Experiencia para parar y templar el juego, para salir en zona de presión, para crear jugadas, para deleitar incluso en algunos momentos. La experiencia que tiene el FC Barcelona para jugar bajo la lupa del rival, del público y de los medios. La experiencia que tienen las jugadoras como grupo para dar un apoyo, una segunda jugada o una cobertura de forma automática. La experiencia que hace que el Barça esté cómodo en la primera parte del encuentro, que sepa mantenerse con 10 y que, aunque sufra, te puede resolver un partido antes del 120 cuando Bronze, sin opciones de tiro, echa mano de eso mismo para meterse en el área y buscar un contacto que acaba llegando. Y eso solo se gana con el tiempo.
El Real Madrid, aunque tenga el escudo del Mejor Club del Mundo, sigue siendo un equipo joven y en formación, al que se le exige por legado que venga a esta liga a ganar en un plazo corto. También se le exige por presupuesto y condiciones, pero esa es otra historia, porque a eso deberían aspirar todos los clubes de la liga cuando hablamos de migajas en un pastel enorme dentro de los clubes tradicionales. Ni desde la prensa se hace bien anunciando cada clásico como la oportunidad del cambio de ciclo, ni desde los aficionados en el de no admitir que aún no se está ahí (y que no pasa nada por ello).
El FC Barcelona es un equipo sólido con un árbol de jugadoras que juegan de memoria, y en el que cada variable introducida en los últimos tiempos se adapta desde inicio a un estilo de juego que lleva fraguandose varias temporadas y que las ha hecho brillar aquí y fuera. La comparación está desequilibrada. Al Real Madrid le falta rodaje, aprender de las derrotas y disfrutar las victorias, construir una estructura que vaya puliendo los fallos temporada a temporada y, desde ella, crear un proyecto que a medio plazo pueda ganar a cualquiera. Le falta, y eso no es ningún insulto, ni tan siquiera una queja. Es el ciclo natural. Nadie nace y es el mejor. Para eso hay que crecer. Y, en este caso, se está creciendo en la buena dirección.

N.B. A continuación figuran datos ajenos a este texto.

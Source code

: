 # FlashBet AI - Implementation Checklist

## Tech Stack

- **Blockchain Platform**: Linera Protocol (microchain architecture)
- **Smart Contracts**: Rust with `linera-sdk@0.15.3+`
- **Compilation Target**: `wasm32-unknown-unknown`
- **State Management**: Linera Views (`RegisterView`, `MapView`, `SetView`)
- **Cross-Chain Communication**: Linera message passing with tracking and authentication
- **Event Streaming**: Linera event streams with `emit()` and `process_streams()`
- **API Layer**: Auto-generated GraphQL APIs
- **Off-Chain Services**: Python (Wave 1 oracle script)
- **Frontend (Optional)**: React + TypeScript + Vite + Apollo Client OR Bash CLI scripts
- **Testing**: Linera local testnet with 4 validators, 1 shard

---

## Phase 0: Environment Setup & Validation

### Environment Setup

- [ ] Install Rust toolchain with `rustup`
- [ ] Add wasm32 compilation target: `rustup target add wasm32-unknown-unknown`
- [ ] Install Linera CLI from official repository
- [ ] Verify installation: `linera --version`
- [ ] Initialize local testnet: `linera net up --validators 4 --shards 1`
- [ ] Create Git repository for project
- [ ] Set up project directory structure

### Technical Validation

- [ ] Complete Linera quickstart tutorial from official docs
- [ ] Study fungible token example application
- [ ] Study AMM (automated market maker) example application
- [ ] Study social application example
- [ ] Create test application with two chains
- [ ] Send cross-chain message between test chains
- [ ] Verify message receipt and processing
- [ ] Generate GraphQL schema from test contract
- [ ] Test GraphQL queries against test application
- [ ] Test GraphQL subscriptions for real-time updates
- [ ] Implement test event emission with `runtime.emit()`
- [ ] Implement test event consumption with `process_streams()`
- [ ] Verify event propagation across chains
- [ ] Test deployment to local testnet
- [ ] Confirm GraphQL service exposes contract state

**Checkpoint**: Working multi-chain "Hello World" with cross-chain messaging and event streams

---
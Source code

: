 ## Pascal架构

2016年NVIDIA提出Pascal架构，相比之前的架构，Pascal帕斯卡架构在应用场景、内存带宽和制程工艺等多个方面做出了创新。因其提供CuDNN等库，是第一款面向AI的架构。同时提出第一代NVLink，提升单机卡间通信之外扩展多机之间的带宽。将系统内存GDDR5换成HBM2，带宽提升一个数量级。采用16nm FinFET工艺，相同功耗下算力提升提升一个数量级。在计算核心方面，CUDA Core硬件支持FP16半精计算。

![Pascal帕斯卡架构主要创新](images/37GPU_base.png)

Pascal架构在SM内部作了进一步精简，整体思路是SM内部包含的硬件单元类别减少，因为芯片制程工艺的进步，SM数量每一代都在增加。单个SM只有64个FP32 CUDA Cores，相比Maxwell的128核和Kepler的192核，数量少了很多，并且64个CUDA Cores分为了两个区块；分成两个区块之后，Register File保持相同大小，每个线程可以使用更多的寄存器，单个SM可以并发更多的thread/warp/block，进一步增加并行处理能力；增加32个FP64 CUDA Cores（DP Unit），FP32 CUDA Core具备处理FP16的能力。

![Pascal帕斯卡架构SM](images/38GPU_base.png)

Si algo aprendí de las columnas de Gistau fue que el pedigrí madridista va asociado a la falta de paciencia, la crítica excesiva y el recelo a los cambios. Y que todo eso se multiplica, como un ardor en el pecho, cuando se pierde contra el eterno rival. La pasión, ese arma de destrucción que mueve el mundo del fútbol, no puede cegar al vikingo: dejen a la fábrica trabajar sin prisa.